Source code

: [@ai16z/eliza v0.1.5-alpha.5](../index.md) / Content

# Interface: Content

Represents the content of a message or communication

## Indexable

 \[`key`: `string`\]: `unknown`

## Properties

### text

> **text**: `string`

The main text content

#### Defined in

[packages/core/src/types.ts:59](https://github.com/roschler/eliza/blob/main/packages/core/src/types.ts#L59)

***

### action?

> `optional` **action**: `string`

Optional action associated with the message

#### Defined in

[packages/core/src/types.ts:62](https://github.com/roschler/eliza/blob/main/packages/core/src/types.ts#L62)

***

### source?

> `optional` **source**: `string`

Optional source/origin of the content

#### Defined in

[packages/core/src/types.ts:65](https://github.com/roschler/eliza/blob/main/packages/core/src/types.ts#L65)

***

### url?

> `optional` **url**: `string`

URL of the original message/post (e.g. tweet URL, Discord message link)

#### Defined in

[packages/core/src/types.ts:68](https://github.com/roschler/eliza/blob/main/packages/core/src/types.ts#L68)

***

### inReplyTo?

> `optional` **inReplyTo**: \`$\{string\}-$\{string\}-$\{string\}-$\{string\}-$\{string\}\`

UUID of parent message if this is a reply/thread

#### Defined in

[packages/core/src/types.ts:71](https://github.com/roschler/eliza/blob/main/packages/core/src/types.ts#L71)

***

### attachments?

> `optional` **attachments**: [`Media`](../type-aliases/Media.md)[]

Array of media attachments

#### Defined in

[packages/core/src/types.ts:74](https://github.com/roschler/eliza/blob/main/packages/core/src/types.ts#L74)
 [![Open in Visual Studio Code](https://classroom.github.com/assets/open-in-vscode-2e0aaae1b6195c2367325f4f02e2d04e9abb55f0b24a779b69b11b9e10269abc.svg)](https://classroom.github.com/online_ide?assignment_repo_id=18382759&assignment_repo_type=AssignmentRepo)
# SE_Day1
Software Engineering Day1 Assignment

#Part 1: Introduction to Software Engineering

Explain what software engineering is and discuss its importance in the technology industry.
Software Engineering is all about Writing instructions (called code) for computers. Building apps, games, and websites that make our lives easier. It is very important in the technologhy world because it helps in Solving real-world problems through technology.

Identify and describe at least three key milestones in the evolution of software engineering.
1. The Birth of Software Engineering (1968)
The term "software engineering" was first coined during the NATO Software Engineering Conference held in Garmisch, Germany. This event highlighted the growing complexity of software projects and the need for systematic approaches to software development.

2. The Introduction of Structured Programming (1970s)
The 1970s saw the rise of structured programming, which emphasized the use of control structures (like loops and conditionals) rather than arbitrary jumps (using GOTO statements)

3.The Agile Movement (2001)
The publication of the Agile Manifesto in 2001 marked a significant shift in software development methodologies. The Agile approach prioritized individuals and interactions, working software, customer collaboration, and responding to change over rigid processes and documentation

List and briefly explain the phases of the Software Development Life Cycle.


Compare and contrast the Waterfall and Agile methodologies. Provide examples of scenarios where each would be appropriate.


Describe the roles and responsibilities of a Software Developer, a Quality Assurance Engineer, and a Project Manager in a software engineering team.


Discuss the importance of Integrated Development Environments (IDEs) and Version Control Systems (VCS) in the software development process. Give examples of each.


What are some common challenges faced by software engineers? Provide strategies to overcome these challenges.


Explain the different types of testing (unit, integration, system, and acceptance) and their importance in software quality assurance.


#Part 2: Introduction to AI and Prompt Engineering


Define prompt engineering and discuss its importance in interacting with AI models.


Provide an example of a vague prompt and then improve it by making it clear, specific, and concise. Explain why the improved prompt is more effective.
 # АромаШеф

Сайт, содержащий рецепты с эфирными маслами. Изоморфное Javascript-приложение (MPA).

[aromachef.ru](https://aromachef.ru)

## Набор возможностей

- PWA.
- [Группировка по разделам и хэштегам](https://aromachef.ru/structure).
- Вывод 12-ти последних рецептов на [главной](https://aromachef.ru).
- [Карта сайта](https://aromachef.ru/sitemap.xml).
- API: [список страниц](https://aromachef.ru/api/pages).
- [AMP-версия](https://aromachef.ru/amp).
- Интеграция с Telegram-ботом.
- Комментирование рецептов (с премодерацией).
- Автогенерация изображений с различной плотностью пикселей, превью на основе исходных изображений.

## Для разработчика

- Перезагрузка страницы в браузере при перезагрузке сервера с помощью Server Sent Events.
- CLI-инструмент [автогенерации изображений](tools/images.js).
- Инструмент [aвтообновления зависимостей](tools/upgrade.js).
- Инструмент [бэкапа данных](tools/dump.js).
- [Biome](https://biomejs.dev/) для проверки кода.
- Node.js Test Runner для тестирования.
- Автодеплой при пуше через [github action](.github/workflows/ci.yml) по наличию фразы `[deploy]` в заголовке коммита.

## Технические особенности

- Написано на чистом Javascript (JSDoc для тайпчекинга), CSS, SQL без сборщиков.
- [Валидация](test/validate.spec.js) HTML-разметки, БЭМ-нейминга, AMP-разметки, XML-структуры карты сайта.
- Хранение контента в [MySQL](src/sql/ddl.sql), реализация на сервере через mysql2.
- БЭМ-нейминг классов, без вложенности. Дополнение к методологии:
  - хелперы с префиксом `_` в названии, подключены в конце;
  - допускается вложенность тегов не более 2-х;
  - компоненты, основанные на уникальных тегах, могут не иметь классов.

• [Task brief]:
Copy the records exactly, keeping every word in place.

• [Task result]:
Source code

: [@ai16z/eliza v0.1.5-alpha.5](../index.md) / Content

# Interface: Content

Represents the content of a message or communication

## Indexable

 \[`key`: `string`\]: `unknown`

## Properties

### text

> **text**: `string`

The main text content

#### Defined in

[packages/core/src/types.ts:59](https://github.com/roschler/eliza/blob/main/packages/core/src/types.ts#L59)

***

### action?

> `optional` **action**: `string`

Optional action associated with the message

#### Defined in

[packages/core/src/types.ts:62](https://github.com/roschler/eliza/blob/main/packages/core/src/types.ts#L62)

***

### source?

> `optional` **source**: `string`

Optional source/origin of the content

#### Defined in

[packages/core/src/types.ts:65](https://github.com/roschler/eliza/blob/main/packages/core/src/types.ts#L65)

***

### url?

> `optional` **url**: `string`

URL of the original message/post (e.g. tweet URL, Discord message link)

#### Defined in

[packages/core/src/types.ts:68](https://github.com/roschler/eliza/blob/main/packages/core/src/types.ts#L68)

***

### inReplyTo?

> `optional` **inReplyTo**: \`$\{string\}-$\{string\}-$\{string\}-$\{string\}-$\{string\}\`

UUID of parent message if this is a reply/thread

#### Defined in

[packages/core/src/types.ts:71](https://github.com/roschler/eliza/blob/main/packages/core/src/types.ts#L71)

***

### attachments?

> `optional` **attachments**: [`Media`](../type-aliases/Media.md)[]

Array of media attachments

#### Defined in

[packages/core/src/types.ts:74](https://github.com/roschler/eliza/blob/main/packages/core/src/types.ts#L74)
 [![Open in Visual Studio Code](https://classroom.github.com/assets/open-in-vscode-2e0aaae1b6195c2367325f4f02e2d04e9abb55f0b24a779b69b11b9e10269abc.svg)](https://classroom.github.com/online_ide?assignment_repo_id=18382759&assignment_repo_type=AssignmentRepo)
# SE_Day1
Software Engineering Day1 Assignment

#Part 1: Introduction to Software Engineering

Explain what software engineering is and discuss its importance in the technology industry.
Software Engineering is all about Writing instructions (called code) for computers. Building apps, games, and websites that make our lives easier. It is very important in the technologhy world because it helps in Solving real-world problems through technology.

Identify and describe at least three key milestones in the evolution of software engineering.
1. The Birth of Software Engineering (1968)
The term "software engineering" was first coined during the NATO Software Engineering Conference held in Garmisch, Germany. This event highlighted the growing complexity of software projects and the need for systematic approaches to software development.

2. The Introduction of Structured Programming (1970s)
The 1970s saw the rise of structured programming, which emphasized the use of control structures (like loops and conditionals) rather than arbitrary jumps (using GOTO statements)

3.The Agile Movement (2001)
The publication of the Agile Manifesto in 2001 marked a significant shift in software development methodologies. The Agile approach prioritized individuals and interactions, working software, customer collaboration, and responding to change over rigid processes and documentation

List and briefly explain the phases of the Software Development Life Cycle.


Compare and contrast the Waterfall and Agile methodologies. Provide examples of scenarios where each would be appropriate.


Describe the roles and responsibilities of a Software Developer, a Quality Assurance Engineer, and a Project Manager in a software engineering team.


Discuss the importance of Integrated Development Environments (IDEs) and Version Control Systems (VCS) in the software development process. Give examples of each.


What are some common challenges faced by software engineers? Provide strategies to overcome these challenges.


Explain the different types of testing (unit, integration, system, and acceptance) and their importance in software quality assurance.


#Part 2: Introduction to AI and Prompt Engineering


Define prompt engineering and discuss its importance in interacting with AI models.


Provide an example of a vague prompt and then improve it by making it clear, specific, and concise. Explain why the improved prompt is more effective.
 # АромаШеф

Сайт, содержащий рецепты с эфирными маслами. Изоморфное Javascript-приложение (MPA).

[aromachef.ru](https://aromachef.ru)

## Набор возможностей

- PWA.
- [Группировка по разделам и хэштегам](https://aromachef.ru/structure).
- Вывод 12-ти последних рецептов на [главной](https://aromachef.ru).
- [Карта сайта](https://aromachef.ru/sitemap.xml).
- API: [список страниц](https://aromachef.ru/api/pages).
- [AMP-версия](https://aromachef.ru/amp).
- Интеграция с Telegram-ботом.
- Комментирование рецептов (с премодерацией).
- Автогенерация изображений с различной плотностью пикселей, превью на основе исходных изображений.

## Для разработчика

- Перезагрузка страницы в браузере при перезагрузке сервера с помощью Server Sent Events.
- CLI-инструмент [автогенерации изображений](tools/images.js).
- Инструмент [aвтообновления зависимостей](tools/upgrade.js).
- Инструмент [бэкапа данных](tools/dump.js).
- [Biome](https://biomejs.dev/) для проверки кода.
- Node.js Test Runner для тестирования.
- Автодеплой при пуше через [github action](.github/workflows/ci.yml) по наличию фразы `[deploy]` в заголовке коммита.

## Технические особенности

- Написано на чистом Javascript (JSDoc для тайпчекинга), CSS, SQL без сборщиков.
- [Валидация](test/validate.spec.js) HTML-разметки, БЭМ-нейминга, AMP-разметки, XML-структуры карты сайта.
- Хранение контента в [MySQL](src/sql/ddl.sql), реализация на сервере через mysql2.
- БЭМ-нейминг классов, без вложенности. Дополнение к методологии:
  - хелперы с префиксом `_` в названии, подключены в конце;
  - допускается вложенность тегов не более 2-х;
  - компоненты, основанные на уникальных тегах, могут не иметь классов.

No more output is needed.